Data Science Asked on June 23, 2021
Is there any index that measures similarity between 2 gaussian distributions of 1-D data (may have slightly different number of points) considering their mean shift, variance shift, difference in shapes(like one is symmetric and the other is skewed) etc. and gives similarity between [0,1]?
I am using Hedges’ index for the same but it does not give a similarity index between 0 and 1. It can be greater than 1 as well, so it is difficult to interpret it.
Also, no pattern of the data is known beforehand, if it helps in any way for the answer.
One method is Kolmogorov-Smirnov test. Kolmogorov-Smirnov test checks whether two samples are drawn from the same continuous distribution where sample sizes can be different. It's p-value is close to 0 when two samples follow the same distribution and close to 1 when they do not follow the same distribution.
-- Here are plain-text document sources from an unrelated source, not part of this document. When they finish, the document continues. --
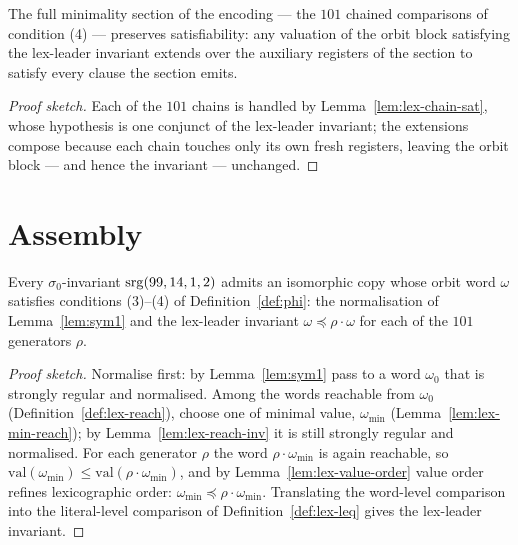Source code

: \begin{proposition}\label{prop:lex-section-trip}
The full minimality section of the encoding — the $101$ chained comparisons
of condition (4) — preserves satisfiability: any valuation of the orbit
block satisfying the lex-leader invariant extends over the auxiliary
registers of the section to satisfy every clause the section emits.
\leanok
{}
\end{proposition}

\begin{proof}[Proof sketch]
Each of the $101$ chains is handled by Lemma~\ref{lem:lex-chain-sat}, whose
hypothesis is one conjunct of the lex-leader invariant; the extensions
compose because each chain touches only its own fresh registers, leaving the
orbit block — and hence the invariant — unchanged.
\end{proof}

\section{Assembly}

\begin{theorem}\label{thm:lex-complete}
Every $\sigma_0$-invariant $\srg(99,14,1,2)$ admits an isomorphic copy whose
orbit word $\omega$ satisfies conditions (3)--(4) of
Definition~\ref{def:phi}: the normalisation of Lemma~\ref{lem:sym1} and the
lex-leader invariant $\omega \preceq \rho\cdot\omega$ for each of the $101$
generators $\rho$.
\leanok
{}
\end{theorem}

\begin{proof}[Proof sketch]
Normalise first: by Lemma~\ref{lem:sym1} pass to a word $\omega_0$ that is
strongly regular and normalised.  Among the words reachable from $\omega_0$
(Definition~\ref{def:lex-reach}), choose one of minimal value,
$\omega_{\min}$ (Lemma~\ref{lem:lex-min-reach}); by
Lemma~\ref{lem:lex-reach-inv} it is still strongly regular and normalised.
For each generator $\rho$ the word $\rho\cdot\omega_{\min}$ is again
reachable, so
$\mathrm{val}(\omega_{\min}) \le \mathrm{val}(\rho\cdot\omega_{\min})$, and
by Lemma~\ref{lem:lex-value-order} value order refines lexicographic order:
$\omega_{\min} \preceq \rho\cdot\omega_{\min}$.  Translating the word-level
comparison into the literal-level comparison of
Definition~\ref{def:lex-leq} gives the lex-leader invariant.
\end{proof}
So you can use 1 - (p-value) as a similarity metric.
import numpy as np
from scipy.stats import ks_2samp
np.random.seed(52)
n1 = 200
n2 = 300
mu_1 = 5
mu_2 = 5.1
sigma_1 = 0.3
sigma_2 = 0.2
sample_1 = np.random.normal(mu_1, sigma_1, n1)
sample_2 = np.random.normal(mu_2, sigma_2, n2)
result = ks_2samp(sample_1, sample_2)
print(result.pvalue)
1.4998994601889137e-08
Note that there are also other methods such as Bhattacharyya distance, Kullback–Leibler divergence. Some implementations for Kullback-Leibner can be found also here.